## MATERIAL PROVIDED
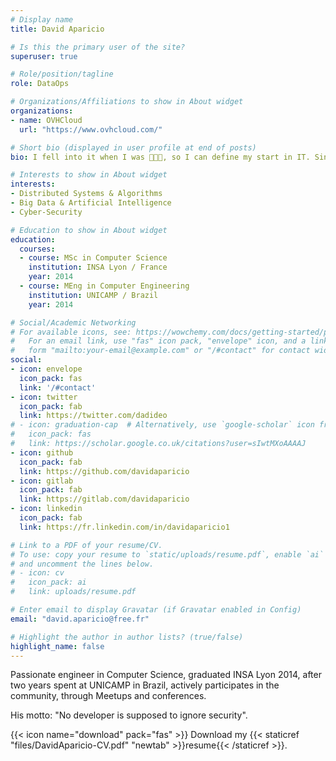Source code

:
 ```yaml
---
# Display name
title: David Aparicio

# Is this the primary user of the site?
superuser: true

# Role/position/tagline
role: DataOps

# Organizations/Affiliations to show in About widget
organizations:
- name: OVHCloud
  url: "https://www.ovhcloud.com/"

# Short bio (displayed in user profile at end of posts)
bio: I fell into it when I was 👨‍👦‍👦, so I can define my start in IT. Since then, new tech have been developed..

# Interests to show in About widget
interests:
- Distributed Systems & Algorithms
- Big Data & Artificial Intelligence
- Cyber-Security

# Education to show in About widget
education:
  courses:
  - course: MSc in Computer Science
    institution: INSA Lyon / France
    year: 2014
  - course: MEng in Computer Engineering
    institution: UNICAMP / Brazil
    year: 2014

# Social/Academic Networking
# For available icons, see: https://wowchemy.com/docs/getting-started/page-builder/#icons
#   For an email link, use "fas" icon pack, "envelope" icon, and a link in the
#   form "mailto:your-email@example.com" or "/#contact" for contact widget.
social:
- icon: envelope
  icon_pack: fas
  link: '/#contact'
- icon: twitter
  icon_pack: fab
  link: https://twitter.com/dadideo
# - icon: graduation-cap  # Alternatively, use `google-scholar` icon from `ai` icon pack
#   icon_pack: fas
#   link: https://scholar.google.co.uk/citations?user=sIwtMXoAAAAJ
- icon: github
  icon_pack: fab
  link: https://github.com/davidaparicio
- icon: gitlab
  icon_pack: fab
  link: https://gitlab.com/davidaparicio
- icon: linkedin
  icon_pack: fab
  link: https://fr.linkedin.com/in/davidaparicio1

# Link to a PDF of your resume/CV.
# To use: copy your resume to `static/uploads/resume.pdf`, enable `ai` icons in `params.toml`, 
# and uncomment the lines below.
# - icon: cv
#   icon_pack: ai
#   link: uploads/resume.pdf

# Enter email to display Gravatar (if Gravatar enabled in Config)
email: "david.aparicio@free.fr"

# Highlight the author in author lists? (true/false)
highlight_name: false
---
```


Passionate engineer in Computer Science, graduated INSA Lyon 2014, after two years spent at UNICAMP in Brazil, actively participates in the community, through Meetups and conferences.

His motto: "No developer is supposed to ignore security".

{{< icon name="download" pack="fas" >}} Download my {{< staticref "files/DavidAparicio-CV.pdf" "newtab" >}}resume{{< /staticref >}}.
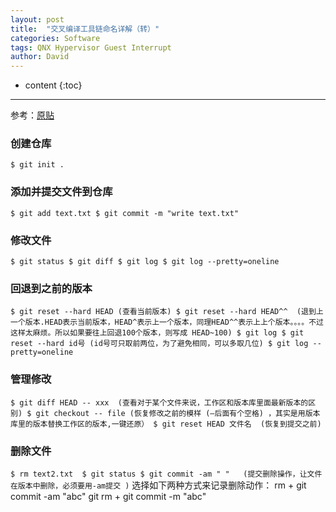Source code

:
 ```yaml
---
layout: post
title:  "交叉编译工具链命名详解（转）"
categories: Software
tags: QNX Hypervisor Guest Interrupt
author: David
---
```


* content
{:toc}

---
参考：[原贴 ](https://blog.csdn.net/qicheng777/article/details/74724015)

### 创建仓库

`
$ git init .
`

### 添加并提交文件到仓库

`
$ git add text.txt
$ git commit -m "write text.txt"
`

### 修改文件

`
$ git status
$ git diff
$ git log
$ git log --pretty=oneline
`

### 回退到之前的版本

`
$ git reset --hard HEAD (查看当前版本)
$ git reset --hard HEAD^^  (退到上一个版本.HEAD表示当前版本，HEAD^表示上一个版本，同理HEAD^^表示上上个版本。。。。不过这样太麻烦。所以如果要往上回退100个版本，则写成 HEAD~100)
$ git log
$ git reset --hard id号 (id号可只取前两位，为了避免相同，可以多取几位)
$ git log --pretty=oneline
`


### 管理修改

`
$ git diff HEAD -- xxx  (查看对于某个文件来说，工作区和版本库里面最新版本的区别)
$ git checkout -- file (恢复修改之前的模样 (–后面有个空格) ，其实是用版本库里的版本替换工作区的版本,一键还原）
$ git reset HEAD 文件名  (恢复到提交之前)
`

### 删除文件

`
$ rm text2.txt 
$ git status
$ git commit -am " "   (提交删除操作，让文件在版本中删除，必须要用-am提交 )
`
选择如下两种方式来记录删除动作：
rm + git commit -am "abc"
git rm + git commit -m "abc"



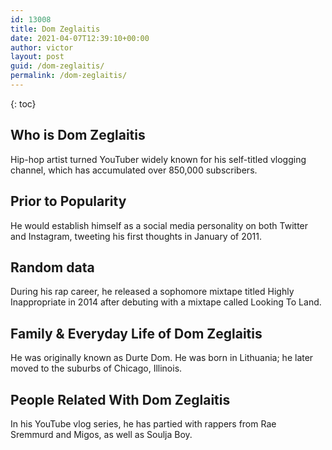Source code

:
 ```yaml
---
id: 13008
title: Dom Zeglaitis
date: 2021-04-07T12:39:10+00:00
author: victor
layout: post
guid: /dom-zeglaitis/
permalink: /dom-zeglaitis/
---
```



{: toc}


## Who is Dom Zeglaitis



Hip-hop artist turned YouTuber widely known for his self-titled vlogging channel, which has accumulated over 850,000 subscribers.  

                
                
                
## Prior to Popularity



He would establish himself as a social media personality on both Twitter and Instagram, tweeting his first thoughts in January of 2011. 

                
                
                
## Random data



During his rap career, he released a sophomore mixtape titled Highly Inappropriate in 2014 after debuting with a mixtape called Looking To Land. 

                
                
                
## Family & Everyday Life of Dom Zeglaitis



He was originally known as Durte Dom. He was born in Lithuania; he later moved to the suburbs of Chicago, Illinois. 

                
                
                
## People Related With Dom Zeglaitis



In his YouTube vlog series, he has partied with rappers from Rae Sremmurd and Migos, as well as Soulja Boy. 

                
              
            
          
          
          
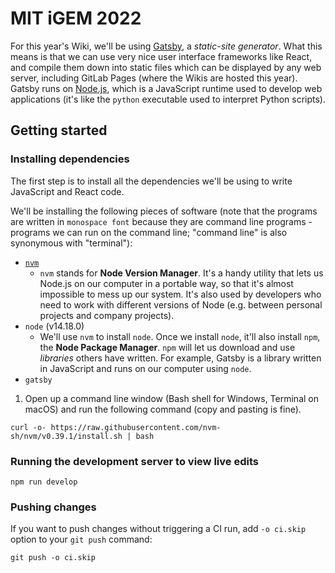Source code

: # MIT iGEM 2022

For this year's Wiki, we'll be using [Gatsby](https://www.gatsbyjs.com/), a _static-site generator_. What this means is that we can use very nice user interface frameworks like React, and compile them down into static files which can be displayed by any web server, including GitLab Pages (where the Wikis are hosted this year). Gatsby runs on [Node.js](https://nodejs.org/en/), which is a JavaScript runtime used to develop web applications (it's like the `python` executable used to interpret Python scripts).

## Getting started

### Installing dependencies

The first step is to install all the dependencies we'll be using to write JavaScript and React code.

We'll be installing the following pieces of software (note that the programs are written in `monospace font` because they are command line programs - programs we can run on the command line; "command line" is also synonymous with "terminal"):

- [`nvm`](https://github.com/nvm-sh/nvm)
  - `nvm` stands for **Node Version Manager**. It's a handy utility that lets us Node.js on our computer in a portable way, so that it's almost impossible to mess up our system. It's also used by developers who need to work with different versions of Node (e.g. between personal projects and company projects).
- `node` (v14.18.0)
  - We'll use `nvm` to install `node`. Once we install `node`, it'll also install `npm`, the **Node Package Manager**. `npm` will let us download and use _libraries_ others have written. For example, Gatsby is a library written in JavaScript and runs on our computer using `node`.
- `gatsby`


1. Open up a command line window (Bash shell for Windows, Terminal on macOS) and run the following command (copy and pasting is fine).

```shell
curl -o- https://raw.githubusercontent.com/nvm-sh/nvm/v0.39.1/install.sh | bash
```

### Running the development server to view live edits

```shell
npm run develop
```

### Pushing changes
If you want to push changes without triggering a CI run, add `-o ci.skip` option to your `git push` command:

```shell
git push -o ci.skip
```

--

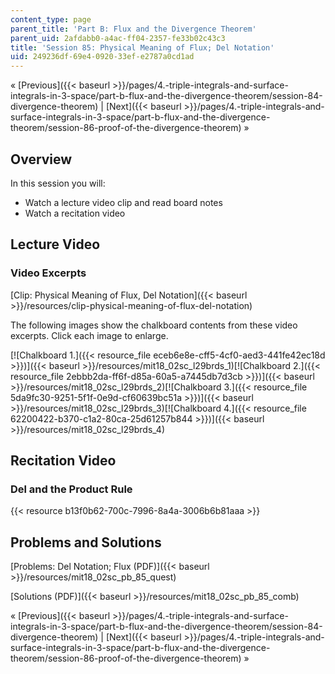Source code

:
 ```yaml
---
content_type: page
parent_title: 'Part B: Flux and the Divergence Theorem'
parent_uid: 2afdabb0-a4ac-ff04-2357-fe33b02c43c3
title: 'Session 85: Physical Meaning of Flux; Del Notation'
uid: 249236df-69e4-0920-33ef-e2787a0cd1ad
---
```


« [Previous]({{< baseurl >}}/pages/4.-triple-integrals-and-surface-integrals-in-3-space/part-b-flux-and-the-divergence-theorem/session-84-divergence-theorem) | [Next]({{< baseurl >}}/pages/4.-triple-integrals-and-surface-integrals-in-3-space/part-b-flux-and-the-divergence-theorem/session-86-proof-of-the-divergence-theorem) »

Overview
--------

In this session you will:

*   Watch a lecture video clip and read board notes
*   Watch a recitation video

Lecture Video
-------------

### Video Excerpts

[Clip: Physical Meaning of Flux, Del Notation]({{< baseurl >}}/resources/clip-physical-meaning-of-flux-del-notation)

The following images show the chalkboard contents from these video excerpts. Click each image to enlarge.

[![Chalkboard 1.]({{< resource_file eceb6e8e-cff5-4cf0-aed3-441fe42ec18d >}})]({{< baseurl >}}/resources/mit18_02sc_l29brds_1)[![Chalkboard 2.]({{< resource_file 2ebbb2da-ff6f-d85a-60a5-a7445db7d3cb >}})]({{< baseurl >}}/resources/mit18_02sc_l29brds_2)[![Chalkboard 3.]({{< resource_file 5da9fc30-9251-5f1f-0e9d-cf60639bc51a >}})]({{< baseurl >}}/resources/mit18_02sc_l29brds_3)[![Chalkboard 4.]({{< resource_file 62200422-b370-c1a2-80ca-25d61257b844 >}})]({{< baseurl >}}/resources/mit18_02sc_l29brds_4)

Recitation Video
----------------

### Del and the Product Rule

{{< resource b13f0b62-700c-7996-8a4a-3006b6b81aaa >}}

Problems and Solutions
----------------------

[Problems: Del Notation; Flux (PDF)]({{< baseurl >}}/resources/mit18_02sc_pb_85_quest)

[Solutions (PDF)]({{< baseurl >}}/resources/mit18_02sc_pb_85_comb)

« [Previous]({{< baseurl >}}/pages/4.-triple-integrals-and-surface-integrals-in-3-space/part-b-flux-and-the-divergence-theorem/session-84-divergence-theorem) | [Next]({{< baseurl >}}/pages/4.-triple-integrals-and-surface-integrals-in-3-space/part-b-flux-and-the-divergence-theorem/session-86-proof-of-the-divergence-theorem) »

## TASK REQUIREMENTS
Your task is to show every line of the listing above containing "Lyon".

## RESPONSE BOX
    institution: INSA Lyon / France
Passionate engineer in Computer Science, graduated INSA Lyon 2014, after two years spent at UNICAMP in Brazil, actively participates in the community, through Meetups and conferences.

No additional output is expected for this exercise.